Owing to less than 1% of motile spermatozoa in the ejaculated semen, severe asthenozoospermia is a serious threat to the male reproductive health. Herein, we identified a novel homozygous variant in CCDC9 (NC_000019.9: g.47763960C>T, NM_015603.3, NP_056418.1: p. Ser109Leu) in a patient from a consanguineous family. The variant was highly pathogenic and was predicted to be a candidate gene for asthenozoospermia through in silico analysis. The CCDC9 protein levels were significantly low and its morphology and ultrastructure were severely damaged in the spermatozoa containing the novel variant. Therefore, CCDC9 may be a novel pathogenic gene associated with severe asthenozoospermia.
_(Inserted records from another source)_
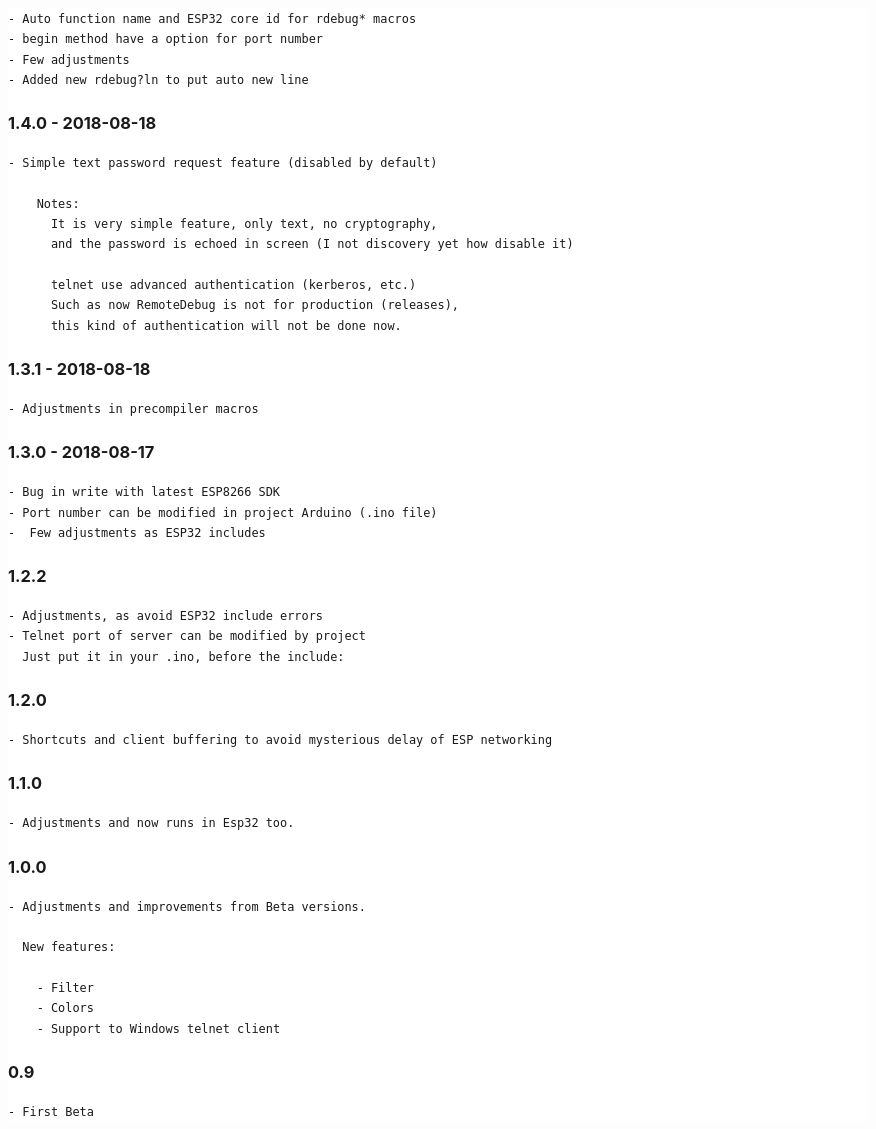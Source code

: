     - Auto function name and ESP32 core id for rdebug* macros
    - begin method have a option for port number
    - Few adjustments
    - Added new rdebug?ln to put auto new line

### 1.4.0 - 2018-08-18

    - Simple text password request feature (disabled by default)

        Notes:
          It is very simple feature, only text, no cryptography,
          and the password is echoed in screen (I not discovery yet how disable it)

          telnet use advanced authentication (kerberos, etc.)
          Such as now RemoteDebug is not for production (releases),
          this kind of authentication will not be done now.

### 1.3.1 - 2018-08-18

    - Adjustments in precompiler macros

### 1.3.0 - 2018-08-17

    - Bug in write with latest ESP8266 SDK
    - Port number can be modified in project Arduino (.ino file)
    -  Few adjustments as ESP32 includes

### 1.2.2

    - Adjustments, as avoid ESP32 include errors
    - Telnet port of server can be modified by project
      Just put it in your .ino, before the include:

### 1.2.0

    - Shortcuts and client buffering to avoid mysterious delay of ESP networking

### 1.1.0

    - Adjustments and now runs in Esp32 too.

### 1.0.0

    - Adjustments and improvements from Beta versions.

      New features:

        - Filter
        - Colors
        - Support to Windows telnet client

### 0.9

    - First Beta
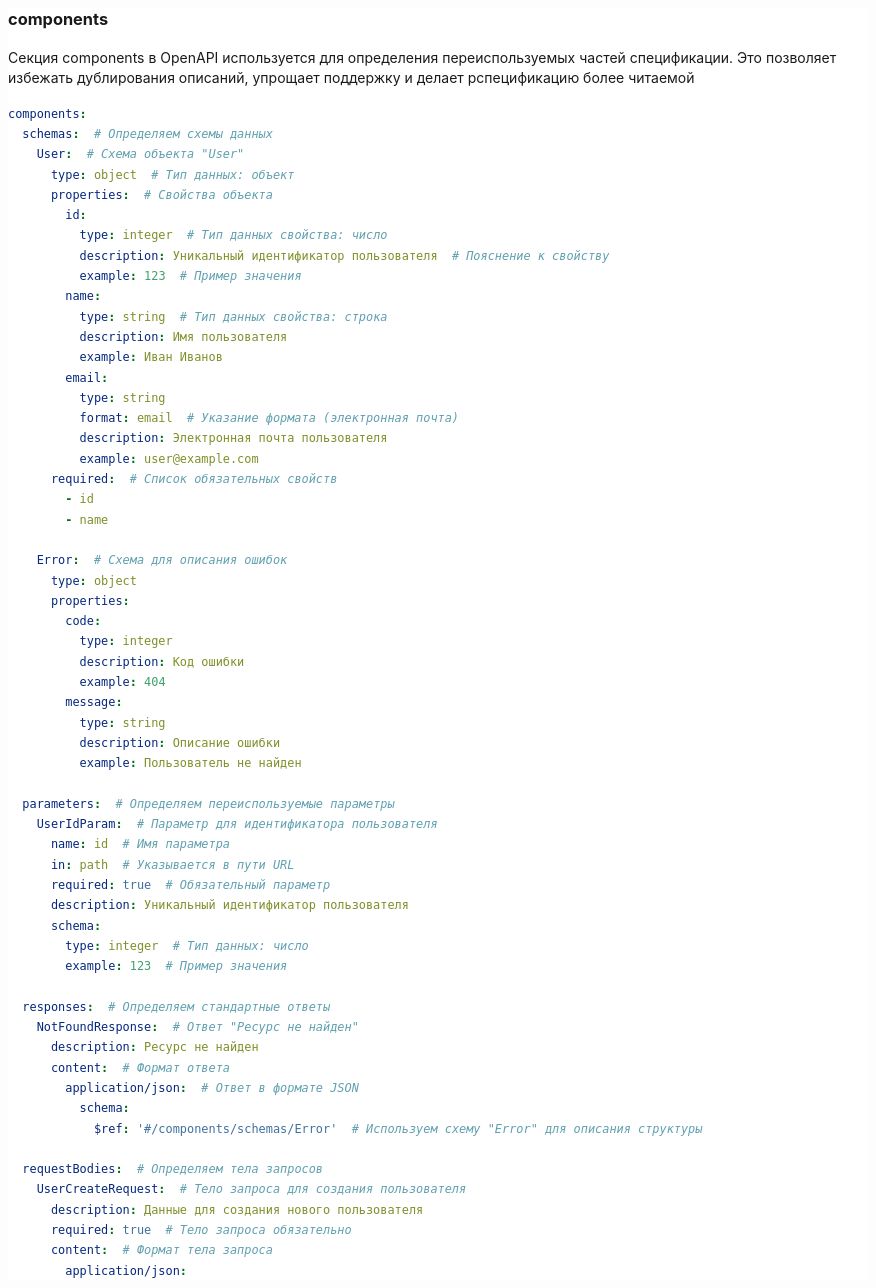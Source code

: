 ### components

Секция components в OpenAPI используется для определения переиспользуемых частей спецификации. Это позволяет избежать дублирования описаний, упрощает поддержку и делает pспецификацию более читаемой

```yml
components:
  schemas:  # Определяем схемы данных
    User:  # Схема объекта "User"
      type: object  # Тип данных: объект
      properties:  # Свойства объекта
        id:
          type: integer  # Тип данных свойства: число
          description: Уникальный идентификатор пользователя  # Пояснение к свойству
          example: 123  # Пример значения
        name:
          type: string  # Тип данных свойства: строка
          description: Имя пользователя
          example: Иван Иванов
        email:
          type: string
          format: email  # Указание формата (электронная почта)
          description: Электронная почта пользователя
          example: user@example.com
      required:  # Список обязательных свойств
        - id
        - name

    Error:  # Схема для описания ошибок
      type: object
      properties:
        code:
          type: integer
          description: Код ошибки
          example: 404
        message:
          type: string
          description: Описание ошибки
          example: Пользователь не найден

  parameters:  # Определяем переиспользуемые параметры
    UserIdParam:  # Параметр для идентификатора пользователя
      name: id  # Имя параметра
      in: path  # Указывается в пути URL
      required: true  # Обязательный параметр
      description: Уникальный идентификатор пользователя
      schema:
        type: integer  # Тип данных: число
        example: 123  # Пример значения

  responses:  # Определяем стандартные ответы
    NotFoundResponse:  # Ответ "Ресурс не найден"
      description: Ресурс не найден
      content:  # Формат ответа
        application/json:  # Ответ в формате JSON
          schema:
            $ref: '#/components/schemas/Error'  # Используем схему "Error" для описания структуры

  requestBodies:  # Определяем тела запросов
    UserCreateRequest:  # Тело запроса для создания пользователя
      description: Данные для создания нового пользователя
      required: true  # Тело запроса обязательно
      content:  # Формат тела запроса
        application/json:
```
Abbreviations: CCDC9: coiled-coil domain containing 9; AZS: asthenozoospermia; MP: midpiece; MS: mitochondrial sheath; ODF: outer dense fiber; CP: central pair; DMT: doublet microtubule; IDA: inner dynein arm; ODA: outer dynein arm.

由于精液中运动精子的比例不到1％，严重的弱精子症对男性生殖健康构成严重威胁。在本文中，我们在近亲家庭的患者中在CCDC9（NC_000019.9：g.47763960C> T，NM_015603.3，NP_056418.1：p。Ser109Leu）中鉴定了一个新的纯合变异体。该变异体具有高致病性，通过计算机分析可以预测其是弱精子症的候选基因。在含有新变异体的精子中，CCDC9的蛋白质水平非常低，其形态和超微结构受到严重破坏。因此，CCDC9可能是与严重的弱精子症相关的新型致病基因。

缩写：CCDC9：包含9的卷曲螺旋域；AZS：弱精子症；MP：中音；MS：线粒体鞘；ODF：外部致密纤维；CP：中央对；DMT：双胞胎微管；IDA：内达因臂；ODA：外部达因臂。